> _WHAT TO WORK ON_: Look through the records, and wherever the string "Guide" turns up, copy out that line.

> _INPUT DATA_:
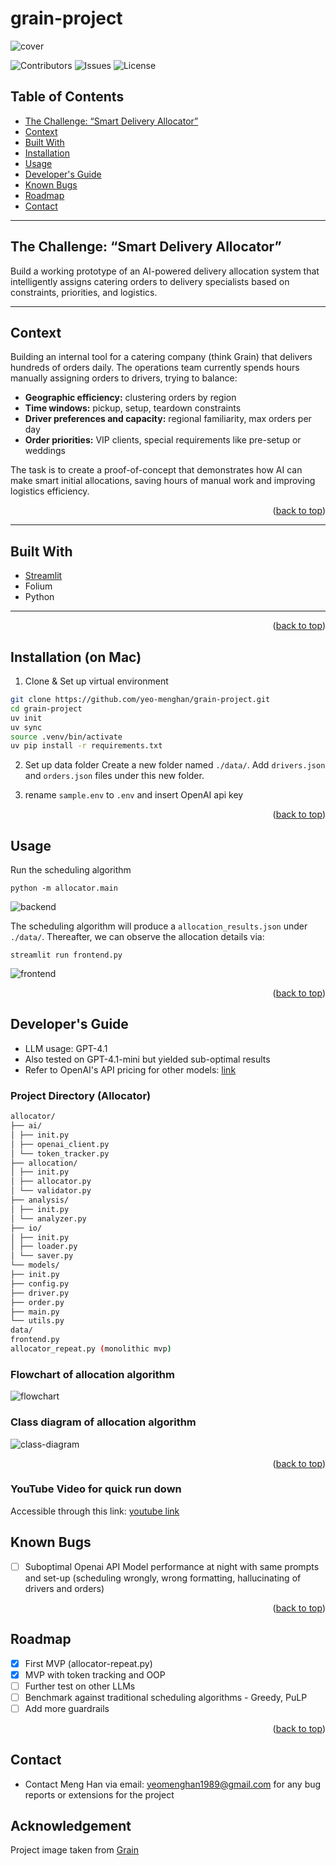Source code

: # grain-project

![cover](./images/og-image.jpg)

![Contributors](https://img.shields.io/github/contributors/yeo-menghan/grain-project?color=dark-green) ![Issues](https://img.shields.io/github/issues/yeo-menghan/grain-project) ![License](https://img.shields.io/github/license/yeo-menghan/grain-project)


<a id="readme-top"></a>

## Table of Contents
- [The Challenge: “Smart Delivery Allocator”](#the-challenge-smart-delivery-allocator)
- [Context](#context)
- [Built With](#built-with)
- [Installation](#installation)
- [Usage](#usage)
- [Developer's Guide](#developers-guide)
- [Known Bugs](#known-bugs)
- [Roadmap](#roadmap)
- [Contact](#contact)

---

## The Challenge: “Smart Delivery Allocator”

Build a working prototype of an AI-powered delivery allocation system that intelligently assigns catering orders to delivery specialists based on constraints, priorities, and logistics.

---

## Context

Building an internal tool for a catering company (think Grain) that delivers hundreds of orders daily. The operations team currently spends hours manually assigning orders to drivers, trying to balance:

- **Geographic efficiency:** clustering orders by region
- **Time windows:** pickup, setup, teardown constraints
- **Driver preferences and capacity:** regional familiarity, max orders per day
- **Order priorities:** VIP clients, special requirements like pre-setup or weddings

The task is to create a proof-of-concept that demonstrates how AI can make smart initial allocations, saving hours of manual work and improving logistics efficiency.

<p align="right">(<a href="#readme-top">back to top</a>)</p>

---

## Built With

- [Streamlit](https://streamlit.io/)
- Folium
- Python

---

<p align="right">(<a href="#readme-top">back to top</a>)</p>

## Installation (on Mac)

1. Clone & Set up virtual environment
```bash
git clone https://github.com/yeo-menghan/grain-project.git
cd grain-project
uv init
uv sync
source .venv/bin/activate
uv pip install -r requirements.txt
```

2. Set up data folder
Create a new folder named `./data/`.
Add `drivers.json` and `orders.json` files under this new folder.

3. rename `sample.env` to `.env` and insert OpenAI api key

<p align="right">(<a href="#readme-top">back to top</a>)</p>

## Usage

Run the scheduling algorithm
```
python -m allocator.main
```
![backend](./images/backend-demo.gif)

The scheduling algorithm will produce a `allocation_results.json` under `./data/`. Thereafter, we can observe the allocation details via:
```
streamlit run frontend.py
```
![frontend](./images/frontend-demo.gif)

<p align="right">(<a href="#readme-top">back to top</a>)</p>

## Developer's Guide

* LLM usage: GPT-4.1
* Also tested on GPT-4.1-mini but yielded sub-optimal results
* Refer to OpenAI's API pricing for other models: [link](https://platform.openai.com/docs/pricing?latest-pricing=standard)

### Project Directory (Allocator)
```bash
allocator/
├── ai/
│ ├── init.py
│ ├── openai_client.py
│ └── token_tracker.py
├── allocation/
│ ├── init.py
│ ├── allocator.py
│ └── validator.py
├── analysis/
│ ├── init.py
│ └── analyzer.py
├── io/
│ ├── init.py
│ ├── loader.py
│ └── saver.py
└── models/
├── init.py
├── config.py
├── driver.py
├── order.py
├── main.py
└── utils.py
data/
frontend.py
allocator_repeat.py (monolithic mvp)
```

### Flowchart of allocation algorithm
![flowchart](./images/backend-flowchart.drawio.png)

### Class diagram of allocation algorithm

![class-diagram](./images/backend-class.drawio.png)

<p align="right">(<a href="#readme-top">back to top</a>)</p>

### YouTube Video for quick run down
Accessible through this link: [youtube link](https://youtu.be/EpLn-z_R7UI)


## Known Bugs
- [ ] Suboptimal Openai API Model performance at night with same prompts and set-up (scheduling wrongly, wrong formatting, hallucinating of drivers and orders) 

<p align="right">(<a href="#readme-top">back to top</a>)</p>

## Roadmap

- [x] First MVP (allocator-repeat.py)
- [x] MVP with token tracking and OOP
- [ ] Further test on other LLMs
- [ ] Benchmark against traditional scheduling algorithms - Greedy, PuLP
- [ ] Add more guardrails

<p align="right">(<a href="#readme-top">back to top</a>)</p>

## Contact

* Contact Meng Han via email: yeomenghan1989@gmail.com for any bug reports or extensions for the project

## Acknowledgement
Project image taken from [Grain](https://www.google.com/url?sa=i&url=https%3A%2F%2Fgrain.com.sg%2F&psig=AOvVaw0DpnI2Vy9L2Vmlt7I3atCE&ust=1761699684117000&source=images&cd=vfe&opi=89978449&ved=0CBUQjRxqFwoTCICb5PDYxZADFQAAAAAdAAAAABAE)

> _PROBLEM SOLUTION_:
- [Developer's Guide](#developers-guide)
## Developer's Guide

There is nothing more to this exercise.